Volcom plans to open five to seven branded stores in 2008 to add to its roster of six.
New stores are planned by other retailers. Drexler said J. Crew is considering opening “a few more freestanding stores” for Crewcuts, its children’s chain that operates a Web business, four stand-alone units and 31 shops-in-shops within J. Crew units.
Lululemon Athletica, based in Vancouver, said it wants to eventually expand the number of stores in North America from 81 to more than 300 with new markets in Hawaii, Texas, Florida and Washington, D.C.
Kenneth Cole Productions Inc. in New York closed six stores in 2007 and budgets six more closures in the coming months. However, it will add an unspecified number of units to its 42 outlet stores.
After shuttering its urban chain D.e.m.o. and footwear chain One Thousand Steps, Pacific Sunwear of California said by March it will unveil 138 of its namesake board sport-centric stores with a refurbished format, which includes bigger fitting rooms for women, better lighting and more table displays. The company will then redo 75 stores a year. PacSun’s goal is to increase its junior business to 50 percent from 46 percent, which is lower than the share held by competitors, including Hollister Co., Aéropostale Inc. and American Eagle Outfitters Inc. PacSun chair and ceo Sally Kasaks said the Anaheim, Calif.-based company is “certainly going beyond the tomboy image that was associated with PacSun.”

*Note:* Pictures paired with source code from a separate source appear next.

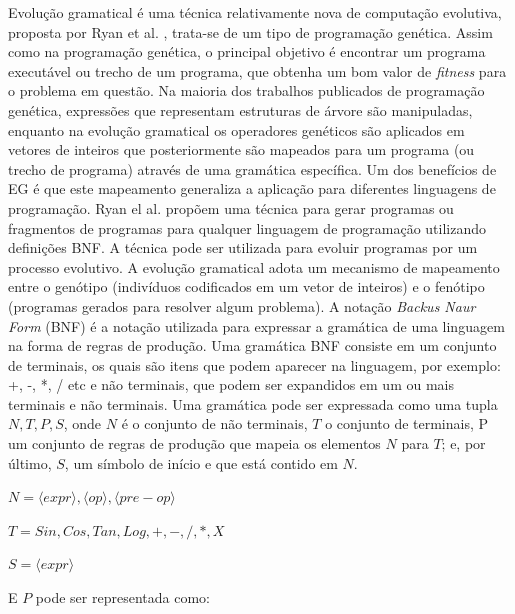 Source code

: Evolução gramatical é uma técnica relativamente nova de computação evolutiva, proposta por Ryan et al. \cite{ryan1998grammatical}, trata-se de um tipo de programação genética. Assim como na programação genética, o principal objetivo é encontrar um programa executável ou trecho de um programa, que obtenha um bom valor de \textit{fitness} para o problema em questão. Na maioria dos trabalhos publicados de programação genética, expressões que representam estruturas de árvore são manipuladas, enquanto na evolução gramatical os operadores genéticos são aplicados em vetores de inteiros que posteriormente são mapeados para um programa (ou trecho de programa) através de uma gramática específica. Um dos benefícios de EG é que este mapeamento generaliza a aplicação para diferentes linguagens de programação.
Ryan el al. \cite{ryan1998grammatical} propõem uma técnica para gerar programas ou fragmentos de programas para qualquer linguagem de programação utilizando definições BNF. A técnica pode ser utilizada para evoluir programas por um processo evolutivo. A evolução gramatical adota um mecanismo de mapeamento entre o genótipo (indivíduos codificados em um vetor de inteiros) e o fenótipo (programas gerados para resolver algum problema). 
A notação \textit{Backus Naur Form} (BNF) é a notação utilizada para expressar a gramática de uma linguagem na forma de regras de produção. Uma gramática BNF consiste em um conjunto de terminais, os quais são itens que podem aparecer na linguagem, por exemplo: +, -, *, / etc e não terminais, que podem ser expandidos em um ou mais terminais e não terminais. Uma gramática pode ser expressada como uma tupla ${N,T,P,S}$, onde $N$ é o conjunto de não terminais, $T$ o conjunto de terminais, P um conjunto de regras de produção que mapeia os elementos $N$ para $T$; e, por último, $S$, um símbolo de início e que está contido em $N$.

\begin{center}
	
	$ N = {\langle expr \rangle, \langle op \rangle, \langle pre-op \rangle}$
	
	$ T = {Sin,Cos,Tan,Log,+,-,/,*,X} $
	
	$ S = \langle expr \rangle $
	
\end{center}

\noindent
E $P$ pode ser representada como:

The children’s market is also a growth opportunity for American Eagle. Best known for its namesake teen chain, the Pittsburgh-based retailer is launching a children’s apparel retail concept called 77kids by American Eagle for youngsters between the ages of two and 10. The company plans to make the first sale at 77kids.com by fall with a rollout of the store next year.

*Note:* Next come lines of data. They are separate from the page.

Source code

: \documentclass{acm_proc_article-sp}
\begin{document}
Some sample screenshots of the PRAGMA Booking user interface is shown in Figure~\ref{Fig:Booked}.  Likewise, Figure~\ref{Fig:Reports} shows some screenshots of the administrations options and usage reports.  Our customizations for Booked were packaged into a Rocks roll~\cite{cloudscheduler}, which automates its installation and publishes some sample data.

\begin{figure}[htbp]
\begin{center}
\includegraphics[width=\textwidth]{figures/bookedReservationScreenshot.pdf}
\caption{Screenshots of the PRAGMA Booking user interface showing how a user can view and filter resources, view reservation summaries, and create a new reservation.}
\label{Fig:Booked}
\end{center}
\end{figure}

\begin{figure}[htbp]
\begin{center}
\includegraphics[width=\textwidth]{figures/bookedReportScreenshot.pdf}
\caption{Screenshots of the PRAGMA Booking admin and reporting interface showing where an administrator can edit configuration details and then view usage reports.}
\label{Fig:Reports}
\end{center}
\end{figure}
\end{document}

Apparel is a better market than equipment. Board sport behemoth Quiksilver said its fiscal first-quarter loss will be larger than anticipated because retail business in Europe and the U.S. was softer and stores weren’t eager to reorder skis and other gear. The Huntington Beach, Calif.-based company forecasts a first-quarter loss of 9 to 12 cents a share. Revenue is expected to increase 10 percent to $2.43 billion, with apparel growing 20 percent to $2.04 billion, while equipment fell 22 percent to $379 million. Quiksilver wants to boost revenue with the launch of a young contemporary line marketed under the flagship brand for the fall selling season. The first shipment starts in July.
Another promising category is accessories. IT Holding SpA, the Italian company that owns Gianfranco Ferré and Malo and holds the licenses for Versace Jeans Couture and other brands, wants to capitalize on consumer demand by developing accessories for Malo. J. Crew plans to offer more hair accessories and jewelry. American Eagle also identified accessories, including bags and footwear, as the next area of growth.
Marshal Cohen, chief industry analyst for The NPD Group, the market research firm based in Port Washington, N.Y., predicted that the accessories market won’t grow as much in 2008. But he said accessories have trumped apparel because a consumer will pick clothes after selecting the accessory.